* _EXERCISE AIM_:
Count up the lines below in which the string "fallbacks" appears. The reply should be that number alone.

......

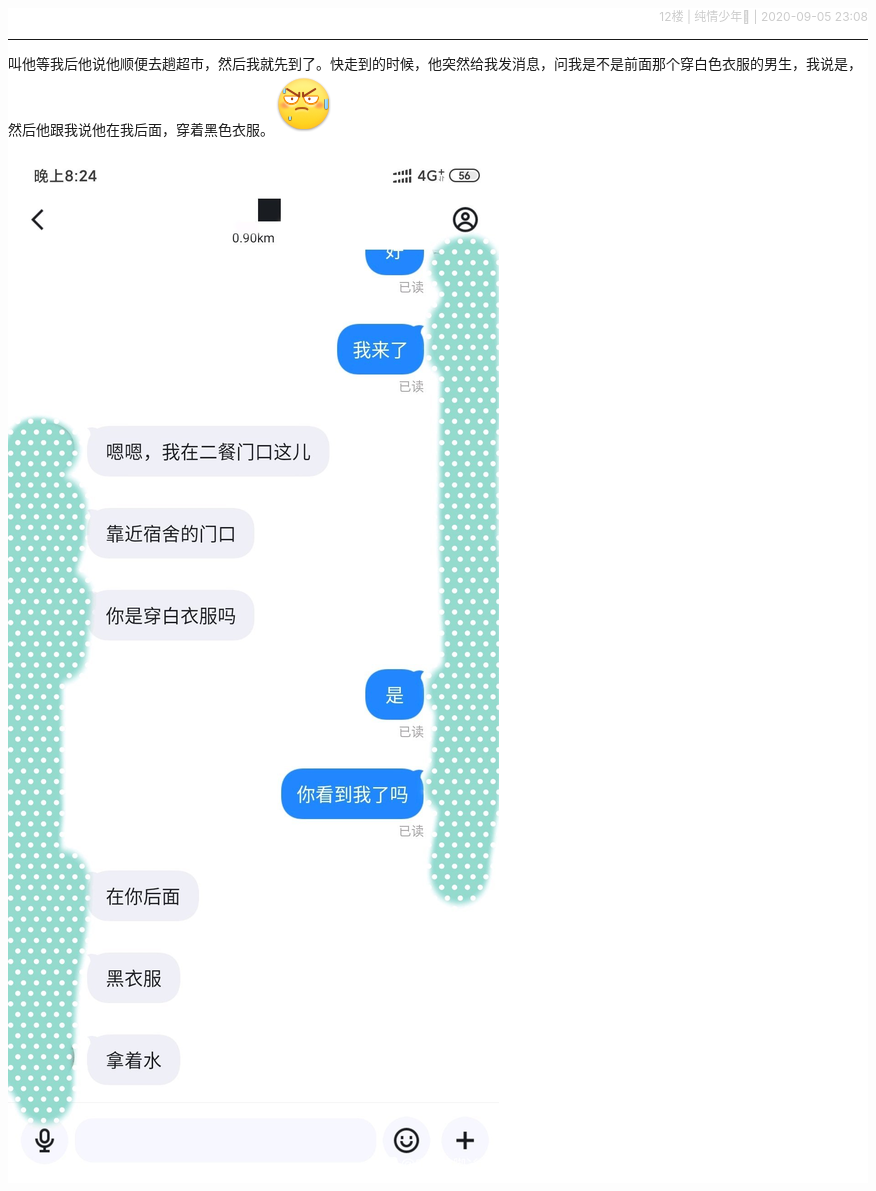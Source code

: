 <div align="right" style="font-size:12px;color:#CCC;">            12楼 | 纯情少年🐼 | 2020-09-05 23:08</div>
<hr />

叫他等我后他说他顺便去趟超市，然后我就先到了。快走到的时候，他突然给我发消息，问我是不是前面那个穿白色衣服的男生，我说是，然后他跟我说他在我后面，穿着黑色衣服。<img src="images/image_emoticon98.png" alt="紧张" title="紧张" />
<div><img src="images/4.jpg" /></div>
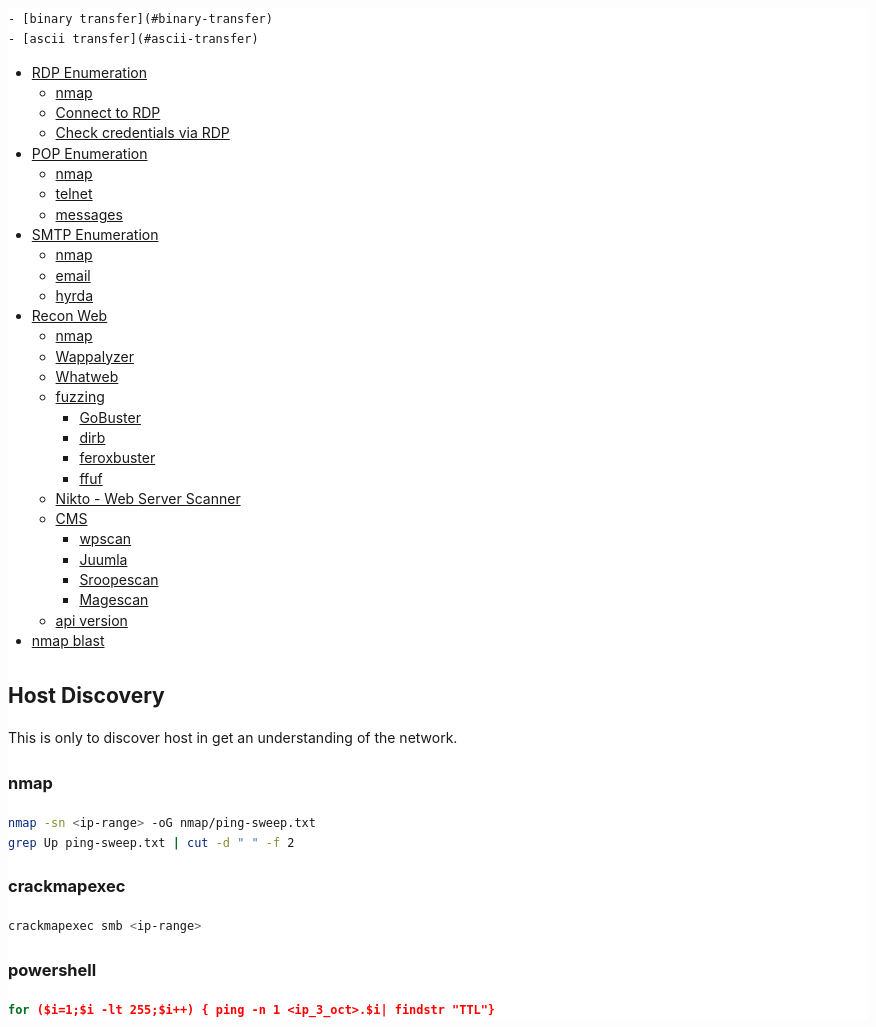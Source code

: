     - [binary transfer](#binary-transfer)
    - [ascii transfer](#ascii-transfer)
  - [RDP Enumeration](#rdp-enumeration)
    - [nmap](#nmap-8)
    - [Connect to RDP](#connect-to-rdp)
    - [Check credentials via RDP](#check-credentials-via-rdp)
  - [POP Enumeration](#pop-enumeration)
    - [nmap](#nmap-9)
    - [telnet](#telnet)
    - [messages](#messages)
  - [SMTP Enumeration](#smtp-enumeration)
    - [nmap](#nmap-10)
    - [email](#email)
    - [hyrda](#hyrda)
  - [Recon Web](#recon-web)
    - [nmap](#nmap-11)
    - [Wappalyzer](#wappalyzer)
    - [Whatweb](#whatweb)
    - [fuzzing](#fuzzing)
      - [GoBuster](#gobuster)
      - [dirb](#dirb)
      - [feroxbuster](#feroxbuster)
      - [ffuf](#ffuf)
    - [Nikto - Web Server Scanner](#nikto---web-server-scanner)
    - [CMS](#cms)
      - [wpscan](#wpscan)
      - [Juumla](#juumla)
      - [Sroopescan](#sroopescan)
      - [Magescan](#magescan)
    - [api version](#api-version)
  - [nmap blast](#nmap-blast)

## Host Discovery

This is only to discover host in get an understanding of the network.

### nmap

```sh
nmap -sn <ip-range> -oG nmap/ping-sweep.txt
grep Up ping-sweep.txt | cut -d " " -f 2
```

### crackmapexec  

```sh
crackmapexec smb <ip-range>
```

### powershell

```cmd
for ($i=1;$i -lt 255;$i++) { ping -n 1 <ip_3_oct>.$i| findstr "TTL"}
```
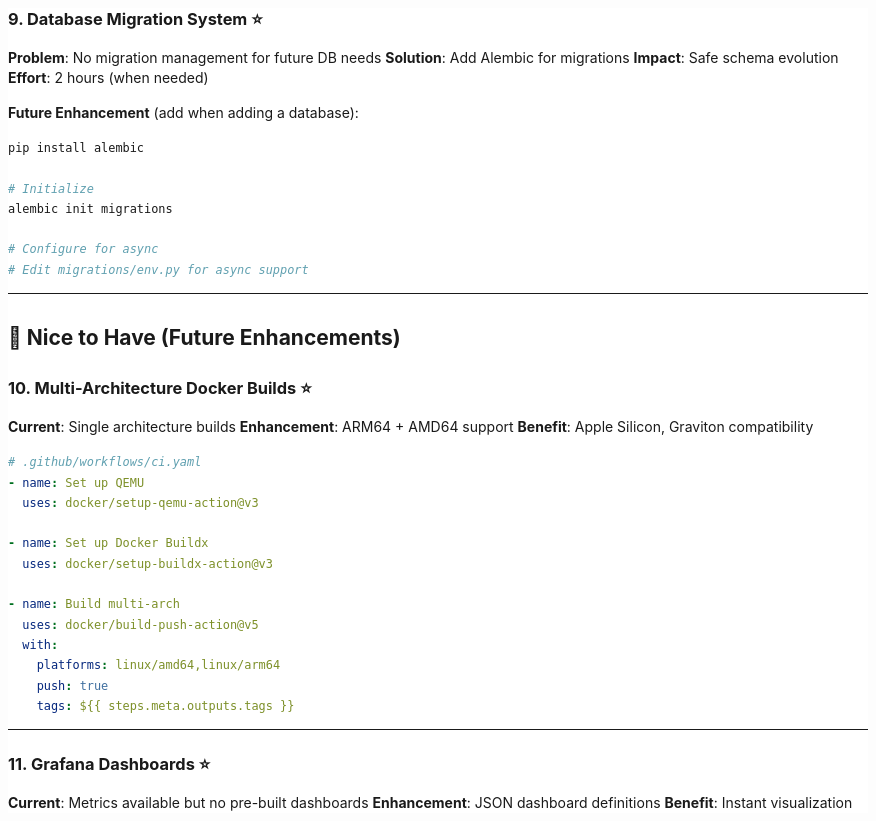 
### 9. Database Migration System ⭐

**Problem**: No migration management for future DB needs
**Solution**: Add Alembic for migrations
**Impact**: Safe schema evolution
**Effort**: 2 hours (when needed)

**Future Enhancement** (add when adding a database):

```bash
pip install alembic

# Initialize
alembic init migrations

# Configure for async
# Edit migrations/env.py for async support
```

---

## 🚀 Nice to Have (Future Enhancements)

### 10. Multi-Architecture Docker Builds ⭐

**Current**: Single architecture builds
**Enhancement**: ARM64 + AMD64 support
**Benefit**: Apple Silicon, Graviton compatibility

```yaml
# .github/workflows/ci.yaml
- name: Set up QEMU
  uses: docker/setup-qemu-action@v3

- name: Set up Docker Buildx
  uses: docker/setup-buildx-action@v3

- name: Build multi-arch
  uses: docker/build-push-action@v5
  with:
    platforms: linux/amd64,linux/arm64
    push: true
    tags: ${{ steps.meta.outputs.tags }}
```

---

### 11. Grafana Dashboards ⭐

**Current**: Metrics available but no pre-built dashboards
**Enhancement**: JSON dashboard definitions
**Benefit**: Instant visualization
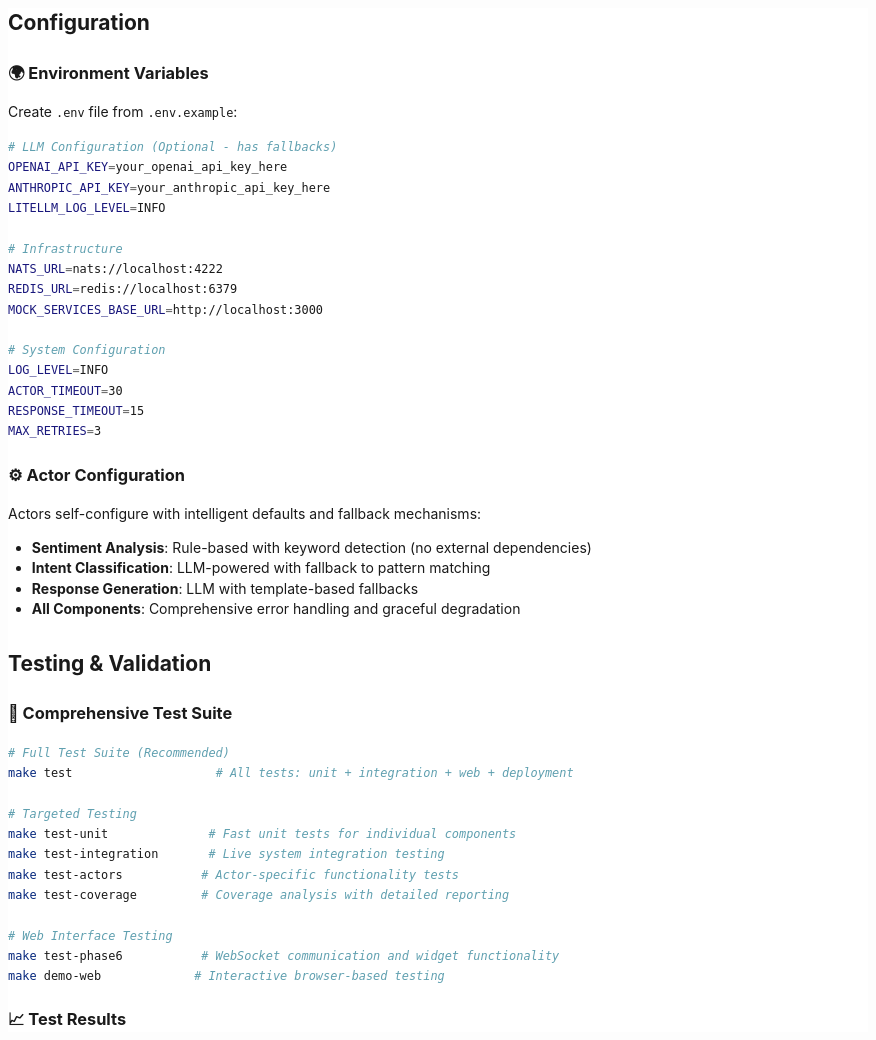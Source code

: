 ## Configuration

### 🌍 Environment Variables

Create `.env` file from `.env.example`:

```bash
# LLM Configuration (Optional - has fallbacks)
OPENAI_API_KEY=your_openai_api_key_here
ANTHROPIC_API_KEY=your_anthropic_api_key_here
LITELLM_LOG_LEVEL=INFO

# Infrastructure
NATS_URL=nats://localhost:4222
REDIS_URL=redis://localhost:6379
MOCK_SERVICES_BASE_URL=http://localhost:3000

# System Configuration
LOG_LEVEL=INFO
ACTOR_TIMEOUT=30
RESPONSE_TIMEOUT=15
MAX_RETRIES=3
```

### ⚙️ Actor Configuration

Actors self-configure with intelligent defaults and fallback mechanisms:
- **Sentiment Analysis**: Rule-based with keyword detection (no external dependencies)
- **Intent Classification**: LLM-powered with fallback to pattern matching
- **Response Generation**: LLM with template-based fallbacks
- **All Components**: Comprehensive error handling and graceful degradation

## Testing & Validation

### 🧪 Comprehensive Test Suite

```bash
# Full Test Suite (Recommended)
make test                    # All tests: unit + integration + web + deployment

# Targeted Testing
make test-unit              # Fast unit tests for individual components
make test-integration       # Live system integration testing
make test-actors           # Actor-specific functionality tests
make test-coverage         # Coverage analysis with detailed reporting

# Web Interface Testing
make test-phase6           # WebSocket communication and widget functionality
make demo-web             # Interactive browser-based testing
```

### 📈 Test Results
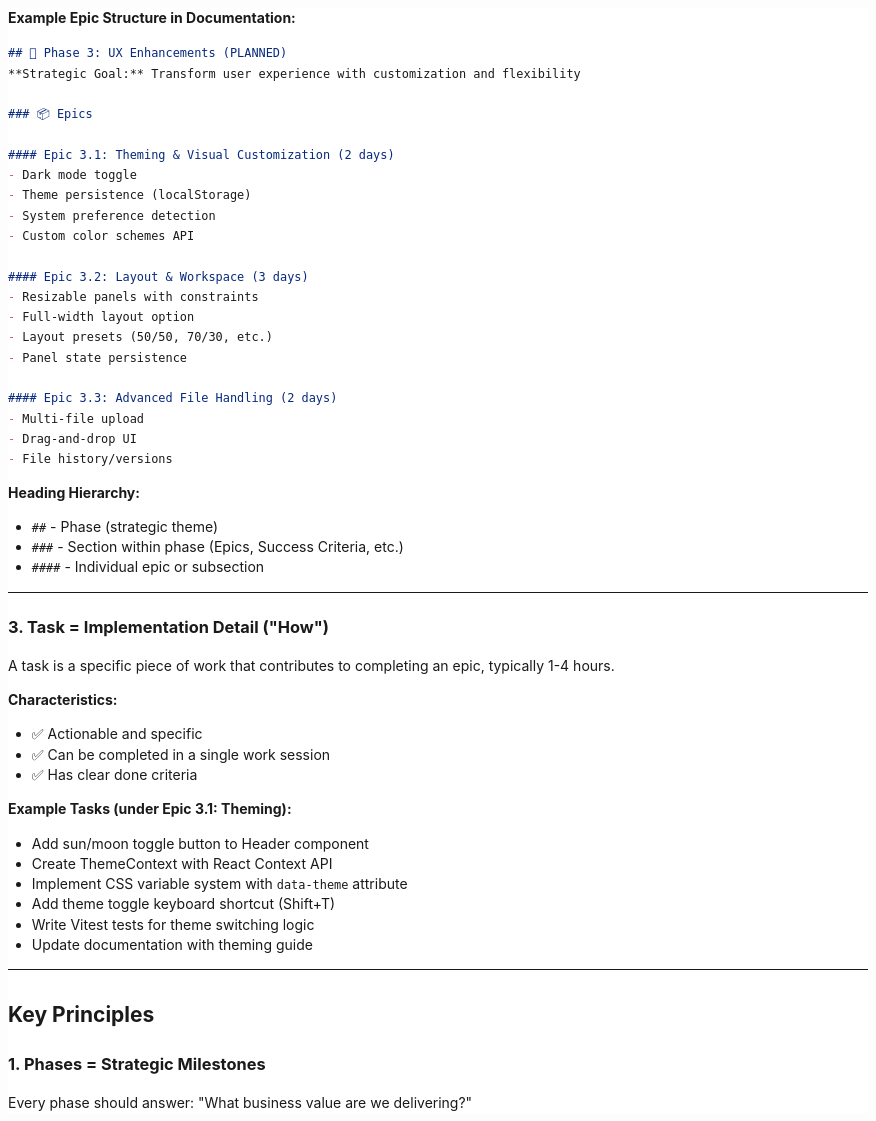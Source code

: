 **Example Epic Structure in Documentation:**
```markdown
## 🎨 Phase 3: UX Enhancements (PLANNED)
**Strategic Goal:** Transform user experience with customization and flexibility

### 📦 Epics

#### Epic 3.1: Theming & Visual Customization (2 days)
- Dark mode toggle
- Theme persistence (localStorage)
- System preference detection
- Custom color schemes API

#### Epic 3.2: Layout & Workspace (3 days)
- Resizable panels with constraints
- Full-width layout option
- Layout presets (50/50, 70/30, etc.)
- Panel state persistence

#### Epic 3.3: Advanced File Handling (2 days)
- Multi-file upload
- Drag-and-drop UI
- File history/versions
```

**Heading Hierarchy:**
- `##` - Phase (strategic theme)
- `###` - Section within phase (Epics, Success Criteria, etc.)
- `####` - Individual epic or subsection

---

### 3. **Task = Implementation Detail** ("How")
A task is a specific piece of work that contributes to completing an epic, typically 1-4 hours.

**Characteristics:**
- ✅ Actionable and specific
- ✅ Can be completed in a single work session
- ✅ Has clear done criteria

**Example Tasks (under Epic 3.1: Theming):**
- Add sun/moon toggle button to Header component
- Create ThemeContext with React Context API
- Implement CSS variable system with `data-theme` attribute
- Add theme toggle keyboard shortcut (Shift+T)
- Write Vitest tests for theme switching logic
- Update documentation with theming guide

---

## Key Principles

### **1. Phases = Strategic Milestones**
Every phase should answer: "What business value are we delivering?"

......

* _SOLUTION TO THIS PROBLEM_:
2